Turn to petrol, with the higher carbon emissions? Not a great direction of travel. Turn to EVs? The same week saw the Department of Transport publish their EV charging point league table. Bristol has a total of, wait for it, 14 public fast charging points. That’s a total of 672 cars that can be fast-charged over a 24 hour period. It doesn’t even scratch the surface. Nor does it tackle the biggest polluter, the one that disproportionately emits carbon and NOx, diesel HGVs.

Comprising just 2 per cent of vehicles on our roads, they cover 6 per cent of the miles travelled across the UK but produce17 per cent of transport carbon emissions and release 48 per cent of roadside nitrogen oxides. So to make the biggest impact, tackling HGVs first would have been the best step on the journey to both clean air and NetZero. 

But HGVs can’t be battery-powered. That’s correct, the weight of batteries required to actually power the vehicle would be so great as to reduce the actual payload carried. Totally uneconomic. So let’s turn to a viable alternative.  

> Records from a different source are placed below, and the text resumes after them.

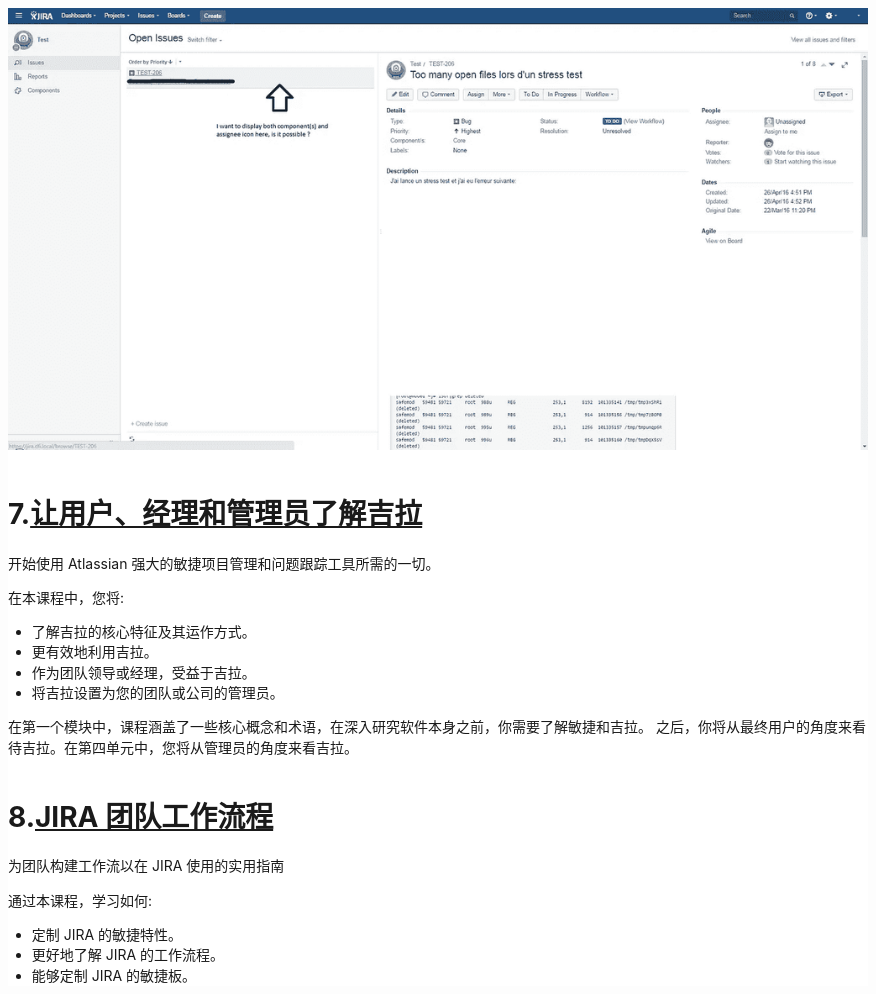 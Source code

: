 ![](img/e0e8777224cc731bbe129afc3275614f.png)

# 7.[让用户、经理和管理员了解吉拉](https://click.linksynergy.com/deeplink?id=Fh5UMknfYAU&mid=39197&u1=quickcode&murl=https%3A%2F%2Fwww.udemy.com%2Fintroduction-to-jira%2F)

开始使用 Atlassian 强大的敏捷项目管理和问题跟踪工具所需的一切。

在本课程中，您将:

*   了解吉拉的核心特征及其运作方式。
*   更有效地利用吉拉。
*   作为团队领导或经理，受益于吉拉。
*   将吉拉设置为您的团队或公司的管理员。

在第一个模块中，课程涵盖了一些核心概念和术语，在深入研究软件本身之前，你需要了解敏捷和吉拉。
之后，你将从最终用户的角度来看待吉拉。在第四单元中，您将从管理员的角度来看吉拉。

# 8.[JIRA 团队工作流程](https://click.linksynergy.com/deeplink?id=Fh5UMknfYAU&mid=39197&u1=quickcode&murl=https%3A%2F%2Fwww.udemy.com%2Fteam-workflows-in-jira%2F)

为团队构建工作流以在 JIRA 使用的实用指南

通过本课程，学习如何:

*   定制 JIRA 的敏捷特性。
*   更好地了解 JIRA 的工作流程。
*   能够定制 JIRA 的敏捷板。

Natural gas HGVs offer well-to-wheel carbon savings of around 20 per cent, according to Element Energy, over diesel. That’s ok, part of the journey, but not good enough on its own to meet Net Zero. If that gas vehicle used biomethane, then the carbon savings rocket to around 85 per cent. Now we’re cooking. Going further, well that looks like hydrogen, emitting zero carbon. 

Fleet managers wanting to get their goods into towns and cities need to act fast. If they don’t switch from diesel to cleaner gas, they will simply go out of business. Whether this is fair to diesel or not, really has become immaterial. In the battle for public opinion, diesel is bad so the most viable alternative, a cleaner gas, must be good.